Holder and a handful of colleagues from the Washington, D.C., law firm Covington and Burling registered to lobby for Global Crossing in November of 2002, a week after a powerful panel of top U.S. officials announced it would inspect the proposed sale.
That panel, known as the Committee on Foreign Investment in the United States, reviews sensitive deals which could result in foreign ownership of U.S. infrastructure. Holder was familiar with the panel, having worked with CFIUS as a Deputy Attorney General to protect U.S. interests in earlier international acquisitions.
Lobby registration forms filed by his firm show that Holder and his colleagues were paid to "advise and represent Global Crossing on CFIUS process and issues," including the negotiation of a security agreement that would allow a deal to go through.
The five men were in contact with the Departments of Justice, State, Defense, Treasury and Commerce on behalf of Global Crossing, as well as the White House, the filings show.
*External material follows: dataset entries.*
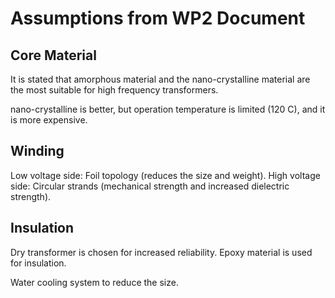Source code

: # Assumptions from WP2 Document

## Core Material

It is stated that amorphous material and the nano-crystalline material are the most suitable for  high frequency transformers. 

nano-crystalline is better, but operation temperature is limited (120 C), and it is more expensive.


## Winding

Low voltage side: Foil topology (reduces the size and weight).
High voltage side: Circular strands (mechanical strength and increased dielectric strength).

## Insulation 

Dry transformer is chosen for increased reliability. Epoxy material is used for insulation.

Water cooling system to reduce the size.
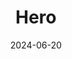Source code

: ---  
layout: startup_page  
title: "Hero"  
id: "heropay.eu"  
permalink: "/heroheropay.eu06202024/"  
website: "https://www.heropay.eu/"  
funding_round: "Series A"  
funding_amount: "€11.3M"  
investors: "Valar Ventures, SquareOne"  
about: "Hero is a French fintech startup offering an all-in-one banking product for small businesses. It integrates financial services like account management, payments, and credit lines, aiming to replace the need for multiple fintech products. The company has built its own core banking system and offers competitive transaction fees."  
markets: "Fintech"  
hq: "Paris, Île-de-France, France"  
founded_year: "2012"  
linkedin: "https://www.linkedin.com/company/herosoftware-gmbh"  
twitter: ""  
instagram: ""  
facebook: "https://www.facebook.com/HERO.Handwerkersoftware"  
crunchbase: ""  
pitchbook: "https://pitchbook.com/profiles/company/265084-21"  

date_display: "20-Jun-2024"  
date: "2024-06-20"

# SEO Optimization  
meta_title: "Hero - Series A Funding (€11.3M)"  
meta_description: "Hero, Hero is a French fintech startup offering an all-in-one banking product for small businesses. It integrates financial services like account management..."  
meta_keywords: "Hero, Fintech, Series A funding"  
canonical_url: "https://startup.projectstartups.com/heroheropay.eu06202024/"  
---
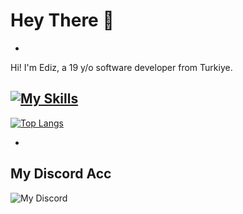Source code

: # Hey There 👋 
- 
Hi! I'm Ediz, a 19 y/o software developer from Turkiye. 

[![My Skills](https://skillicons.dev/icons?i=js,html,css,cpp,cs,nodejs,react,py,sqlite,vscode,linux,kali)](https://skillicons.dev)  
-

[![Top Langs](https://github-readme-stats.vercel.app/api/top-langs/?username=l1ve709XXD&layout=compact&theme=radical)](https://github.com/anuraghazra/github-readme-stats)

-
## My Discord Acc
![My Discord](https://lantern.rest/api/v1/users/794909914760871967?svg=1&theme=dark&borderRadius=2&hideActivity=1&hideStatus=0)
The heads of those departments, and representatives from the White House, sit on CFIUS.
Their push for the initial proposed merger failed. CFIUS rejected the deal in March 2003, following a reportedly contentious meeting with representatives from Global Crossing and its would-be buyers, Hong Kong-based Hutchison Whampoa and Singapore Technologies Telemedia. Hutchison Whampoa denied the Chinese government had any influence over its business.
The rejection by CFIUS was surprising if only because it is a rare phenomenon – CFIUS has blocked only a handful of deals out of hundreds that are brought before it for review.
Months later, CFIUS approved an amended merger that came with strict requirements. The Hong Kong firm removed itself from the sale, and Global Crossing and ST Telemedia hammered out an agreement with CFIUS "to address the U.S. Government's national security and law enforcement concerns," as Global Crossing described it in a public filing to the Securities and Exchange Commission later.